Delivering the ruling on Monday, Justice Godfrey Nthomiwa said the respondent in the matter, being the LSB, shall not proceed with the scheduling and administration of the 2026 bar examinations pending the hearing and final determination of the matter. In the matter, which is now set down for hearing/argument on July 16 in Gaborone, the applicants are seeking an order declaring the LSB's refusal to register them for the June 2026 Bar Examinations unlawful, irrational, and unreasonable. They are also asking the court to set aside the decision and direct that they be registered and permitted to sit for examinations.
The applicants said that having completed their studies and obtained their qualifications, they applied for registration for the June 2026 Bar Examinations in April 2026. Distressingly, they added, on 29 May 2026, LSB informed them that it would not accede to their applications to sit the examinations. They said it is not clear from the above why LSB says it is not satisfied that they obtained their degrees by examination conducted by Leeds Beckett University. They said that if the LSB had genuine doubts, the logical thing to do would have been to ask them to provide clarification or to seek it directly from Leeds Beckett University.
“I hereby certify this matter is of such a nature that it warrants urgent attention and intervention by this Court. The urgency arises from the Respondents’ refusal on 29 May 2026 to register the Applicants for the June 2026 Attorneys’ Admission Examinations, notwithstanding that the said examinations are scheduled to commence on 22 June 2026,” the applicants’ attorneys said in the application. They indicated that the matter is imminent, looking at the commencement of the examinations, the loss of an examination cycle, and the prejudice arising from delayed admission.

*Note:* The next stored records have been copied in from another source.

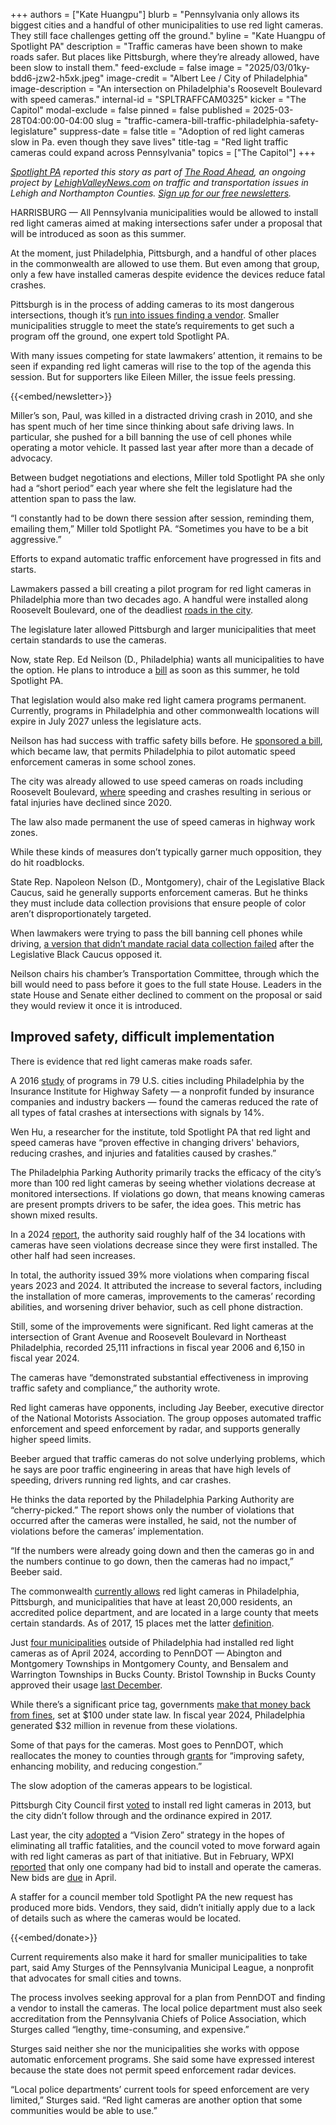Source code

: +++
authors = ["Kate Huangpu"]
blurb = "Pennsylvania only allows its biggest cities and a handful of other municipalities to use red light cameras. They still face challenges getting off the ground."
byline = "Kate Huangpu of Spotlight PA"
description = "Traffic cameras have been shown to make roads safer. But places like Pittsburgh, where they’re already allowed, have been slow to install them."
feed-exclude = false
image = "2025/03/01ky-bdd6-jzw2-h5xk.jpeg"
image-credit = "Albert Lee / City of Philadelphia"
image-description = "An intersection on Philadelphia's Roosevelt Boulevard with speed cameras."
internal-id = "SPLTRAFFCAM0325"
kicker = "The Capitol"
modal-exclude = false
pinned = false
published = 2025-03-28T04:00:00-04:00
slug = "traffic-camera-bill-traffic-philadelphia-safety-legislature"
suppress-date = false
title = "Adoption of red light cameras slow in Pa. even though they save lives"
title-tag = "Red light traffic cameras could expand across Pennsylvania"
topics = ["The Capitol"]
+++

<a href="https://www.spotlightpa.org/"><em>Spotlight PA</em></a><em> reported this story as part of </em><a href="https://www.lehighvalleynews.com/the-road-ahead"><em>The Road Ahead</em></a><em>, an ongoing project by </em><a href="https://www.lehighvalleynews.com/"><em>LehighValleyNews.com</em></a><em> on traffic and transportation issues in Lehigh and Northampton Counties. </em><a href="https://www.spotlightpa.org/newsletters"><em>Sign up for our free newsletters</em></a><em>.</em>

HARRISBURG — All Pennsylvania municipalities would be allowed to install red light cameras aimed at making intersections safer under a proposal that will be introduced as soon as this summer.

At the moment, just Philadelphia, Pittsburgh, and a handful of other places in the commonwealth are allowed to use them. But even among that group, only a few have installed cameras despite evidence the devices reduce fatal crashes.

Pittsburgh is in the process of adding cameras to its most dangerous intersections, though it’s <a href="https://www.wpxi.com/news/local/11-investigates-pittsburgh-red-light-camera-program-hits-road-block/T5CQ5D4ZU5DVTHCFWPS4IF3GK4/">run into issues finding a vendor</a>. Smaller municipalities struggle to meet the state’s requirements to get such a program off the ground, one expert told Spotlight PA.

With many issues competing for state lawmakers’ attention, it remains to be seen if expanding red light cameras will rise to the top of the agenda this session. But for supporters like Eileen Miller, the issue feels pressing.

{{<embed/newsletter>}}

Miller’s son, Paul, was killed in a distracted driving crash in 2010, and she has spent much of her time since thinking about safe driving laws. In particular, she pushed for a bill banning the use of cell phones while operating a motor vehicle. It passed last year after more than a decade of advocacy.

Between budget negotiations and elections, Miller told Spotlight PA she only had a “short period” each year where she felt the legislature had the attention span to pass the law.

“I constantly had to be down there session after session, reminding them, emailing them,” Miller told Spotlight PA. “Sometimes you have to be a bit aggressive.”

Efforts to expand automatic traffic enforcement have progressed in fits and starts.

Lawmakers passed a bill creating a pilot program for red light cameras in Philadelphia more than two decades ago. A handful were installed along Roosevelt Boulevard, one of the deadliest <a href="https://whyy.org/articles/philly-roosevelt-blvd-rising-traffic-deaths/">roads in the city</a>.

The legislature later allowed Pittsburgh and larger municipalities that meet certain standards to use the cameras.

Now, state Rep. Ed Neilson (D., Philadelphia) wants all municipalities to have the option. He plans to introduce a <a href="https://www.palegis.us/house/co-sponsorship/memo?memoID=43373">bill</a> as soon as this summer, he told Spotlight PA.

That legislation would also make red light camera programs permanent. Currently, programs in Philadelphia and other commonwealth locations will expire in July 2027 unless the legislature acts.

Neilson has had success with traffic safety bills before. He <a href="https://www.palegis.us/legislation/bills/2023/hb1284">sponsored a bill</a>, which became law, that permits Philadelphia to pilot automatic speed enforcement cameras in some school zones.

The city was already allowed to use speed cameras on roads including Roosevelt Boulevard, <a href="https://visionzerophl.com/wp-content/uploads/2024/05/Automated-Speed-Enforcement-Expansion-Report-05-2024.pdf">where</a> speeding and crashes resulting in serious or fatal injuries have declined since 2020.

The law also made permanent the use of speed cameras in highway work zones.

While these kinds of measures don’t typically garner much opposition, they do hit roadblocks.

State Rep. Napoleon Nelson (D., Montgomery), chair of the Legislative Black Caucus, said he generally supports enforcement cameras. But he thinks they must include data collection provisions that ensure people of color aren’t disproportionately targeted.

When lawmakers were trying to pass the bill banning cell phones while driving, <a href="https://www.spotlightpa.org/news/2024/05/pennsylvania-state-police-departments-race-data-traffic-stops-public-information-law/">a version that didn’t mandate racial data collection failed</a> after the Legislative Black Caucus opposed it.

Neilson chairs his chamber’s Transportation Committee, through which the bill would need to pass before it goes to the full state House. Leaders in the state House and Senate either declined to comment on the proposal or said they would review it once it is introduced.

## Improved safety, difficult implementation

There is evidence that red light cameras make roads safer.

A 2016 <a href="https://www.iihs.org/news/detail/turning-off-red-light-cameras-costs-lives-new-research-shows">study</a> of programs in 79 U.S. cities including Philadelphia by the Insurance Institute for Highway Safety — a nonprofit funded by insurance companies and industry backers — found the cameras reduced the rate of all types of fatal crashes at intersections with signals by 14%.

Wen Hu, a researcher for the institute, told Spotlight PA that red light and speed cameras have “proven effective in changing drivers&#39; behaviors, reducing crashes, and injuries and fatalities caused by crashes.”

The Philadelphia Parking Authority primarily tracks the efficacy of the city’s more than 100 red light cameras by seeing whether violations decrease at monitored intersections. If violations go down, that means knowing cameras are present prompts drivers to be safer, the idea goes. This metric has shown mixed results.

In a 2024 <a href="https://philapark.org/wp-content/uploads/Red-Light-Report-2024.pdf">report</a>, the authority said roughly half of the 34 locations with cameras have seen violations decrease since they were first installed. The other half had seen increases.

In total, the authority issued 39% more violations when comparing fiscal years 2023 and 2024. It attributed the increase to several factors, including the installation of more cameras, improvements to the cameras’ recording abilities, and worsening driver behavior, such as cell phone distraction.

Still, some of the improvements were significant. Red light cameras at the intersection of Grant Avenue and Roosevelt Boulevard in Northeast Philadelphia, recorded 25,111 infractions in fiscal year 2006 and 6,150 in fiscal year 2024.

The cameras have “demonstrated substantial effectiveness in improving traffic safety and compliance,” the authority wrote.

Red light cameras have opponents, including Jay Beeber, executive director of the National Motorists Association. The group opposes automated traffic enforcement and speed enforcement by radar, and supports generally higher speed limits.

Beeber argued that traffic cameras do not solve underlying problems, which he says are poor traffic engineering in areas that have high levels of speeding, drivers running red lights, and car crashes.

He thinks the data reported by the Philadelphia Parking Authority are “cherry-picked.” The report shows only the number of violations that occurred after the cameras were installed, he said, not the number of violations before the cameras’ implementation.

“If the numbers were already going down and then the cameras go in and the numbers continue to go down, then the cameras had no impact,” Beeber said.

The commonwealth <a href="https://talkpatransportation.com/assets/TAC/ARLE/ARLE-2017-Report-06-15-2017.pdf">currently allows</a> red light cameras in Philadelphia, Pittsburgh, and municipalities that have at least 20,000 residents, an accredited police department, and are located in a large county that meets certain standards. As of 2017, 15 places met the latter <a href="https://talkpatransportation.com/perch/resources/documents/arle-2017-report-06-15-2017.pdf">definition</a>.

Just <a href="https://docs.penndot.pa.gov/Public/Bureaus/BOO/ARLE/arleprograms.pdf">four municipalities</a> outside of Philadelphia had installed red light cameras as of April 2024, according to PennDOT — Abington and Montgomery Townships in Montgomery County, and Bensalem and Warrington Townships in Bucks County. Bristol Township in Bucks County approved their usage <a href="https://levittownnow.com/2024/12/30/bristol-twp-approves-red-light-cameras-on-route-13/">last December</a>.

While there’s a significant price tag, governments <a href="https://philapark.org/wp-content/uploads/Red-Light-Report-2024.pdf">make that money back from fines</a>, set at $100 under state law. In fiscal year 2024, Philadelphia generated $32 million in revenue from these violations.

Some of that pays for the cameras. Most goes to PennDOT, which reallocates the money to counties through <a href="https://www.pa.gov/agencies/penndot/news-and-media/newsroom/statewide/shapiro-administration-invests-over--20-million-in-traffic-safet.html">grants</a> for “improving safety, enhancing mobility, and reducing congestion.”

The slow adoption of the cameras appears to be logistical.

Pittsburgh City Council first <a href="https://www.publicsource.org/thanks-to-bad-philly-drivers-pittsburgh-gets-300k-to-fix-an-intersection/">voted</a> to install red light cameras in 2013, but the city didn’t follow through and the ordinance expired in 2017.

Last year, the city <a href="https://engage.pittsburghpa.gov/vision-zero">adopted</a> a “Vision Zero” strategy in the hopes of eliminating all traffic fatalities, and the council voted to move forward again with red light cameras as part of that initiative.<strong> </strong>But in February, WPXI <a href="https://www.wpxi.com/news/local/11-investigates-pittsburgh-red-light-camera-program-hits-road-block/T5CQ5D4ZU5DVTHCFWPS4IF3GK4/">reported</a> that only one company had bid to install and operate the cameras. New bids are <a href="https://procurement.opengov.com/portal/pittsburghpa/projects/143334/document?section=1296376">due</a> in April.

A staffer for a council member told Spotlight PA the new request has produced more bids. Vendors, they said, didn’t initially apply due to a lack of details such as where the cameras would be located.

{{<embed/donate>}}

Current requirements also make it hard for smaller municipalities to take part, said Amy Sturges of the Pennsylvania Municipal League, a nonprofit that advocates for small cities and towns.

The process involves seeking approval for a plan from PennDOT and finding a vendor to install the cameras. The local police department must also seek accreditation from the Pennsylvania Chiefs of Police Association, which Sturges called “lengthy, time-consuming, and expensive.”

Sturges said neither she nor the municipalities she works with oppose automatic enforcement programs. She said some have expressed interest because the state does not permit speed enforcement radar devices.

“Local police departments’ current tools for speed enforcement are very limited,” Sturges said. “Red light cameras are another option that some communities would be able to use.”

“The Applicants continue to suffer ongoing prejudice due to the Respondents’ refusal to permit them to sit the June 2026 Bar Examinations. Unless urgent relief is granted, the Applicants will be excluded from the June 2026 examination cycle, which will result in a delay of approximately twelve (12) months or more in their professional progression and admission to practice. Delays in hearing this matter will render the relief sought moot, as the examination cycle will have passed, thereby effectively defeating the purpose of the Application and prejudicing the Applicants irreparably,” the applicants’ attorney said as they filed the urgent application.
“The Applicants are not abstract litigants. The Applicants are aspiring legal practitioners who have spent years preparing for entry into the legal profession. They have invested tuition fees, study time, examination preparation, family resources, and personal effort in pursuit of a lawful professional objective. The refusal has caused profound distress and uncertainty. For many of the Applicants, the June 2026 Bar Examinations represent the next necessary step towards pupillage, employment, admission, and the ability to earn a living in the legal profession. To put it differently, to better their lives,” Somolokae said in the affidavit.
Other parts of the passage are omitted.